На голову можно было не обращать внимания, раз Гжегожа здесь нет. Парик помогал решить проблемы всех официальных встреч, ведь на них не вступаешь в личные контакты… И я опять пожалела о том, что, обнаружив магазин с прекрасными париками, сразу не приобрела себе несколько штук в запас.
Впрочем, еще не все потеряно. Местонахождение магазина я помнила прекрасно, в Кобленце, на торговой аллее, закрытой для транспорта, в старой части города. Никто не помешает мне туда съездить еще раз. Не сейчас, разумеется, немного позже, когда разделаюсь с проблемами. И я заранее радовалась предстоящей поездке.

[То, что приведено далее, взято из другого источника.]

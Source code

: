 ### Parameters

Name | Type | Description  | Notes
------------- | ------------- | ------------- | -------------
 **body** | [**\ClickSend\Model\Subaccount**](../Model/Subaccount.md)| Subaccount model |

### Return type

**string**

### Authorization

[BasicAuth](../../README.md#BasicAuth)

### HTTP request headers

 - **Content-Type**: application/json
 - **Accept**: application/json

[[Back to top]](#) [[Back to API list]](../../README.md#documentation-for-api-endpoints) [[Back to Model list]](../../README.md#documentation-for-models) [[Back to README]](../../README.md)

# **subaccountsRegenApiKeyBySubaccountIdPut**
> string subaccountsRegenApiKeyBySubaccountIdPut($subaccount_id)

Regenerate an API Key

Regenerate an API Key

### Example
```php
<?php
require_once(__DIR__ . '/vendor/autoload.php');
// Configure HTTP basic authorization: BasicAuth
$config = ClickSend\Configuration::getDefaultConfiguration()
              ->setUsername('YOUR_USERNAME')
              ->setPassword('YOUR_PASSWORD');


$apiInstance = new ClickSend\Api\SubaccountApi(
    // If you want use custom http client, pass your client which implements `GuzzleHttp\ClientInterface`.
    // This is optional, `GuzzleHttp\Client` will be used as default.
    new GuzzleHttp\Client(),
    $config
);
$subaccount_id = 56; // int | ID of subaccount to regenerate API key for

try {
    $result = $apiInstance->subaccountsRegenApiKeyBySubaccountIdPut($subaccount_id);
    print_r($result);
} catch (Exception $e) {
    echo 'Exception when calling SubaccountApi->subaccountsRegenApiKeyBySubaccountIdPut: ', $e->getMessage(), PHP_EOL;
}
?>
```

Нога понемногу приходила в норму. Я уже могла спускаться со ступенек как человек, а не как раскоряка, только все еще боком. А вот танцевать еще не могла. Три дня я просидела неподвижно дома, пока ремонтировали прихожую, а потом начала деликатно навязываться капитану.
Очень хотелось узнать наконец еще не разгаданные тайны всей этой аферы. Многое сама поняла, о многом догадывалась, но меня не устраивали только догадки, хотелось знать наверняка. И Гжегож по телефону торопил, его не только интересовали те же неразгаданные тайны, но он еще и беспокоился за меня, как бы Спшенгель с супругой Мизюней все-таки не решили мне отомстить.
Я в это не верила.
– Думаю, в настоящее время головы у них заняты другим, им сейчас не до мести. В конце концов, не я заварила всю эту кашу, – решительно заявила я.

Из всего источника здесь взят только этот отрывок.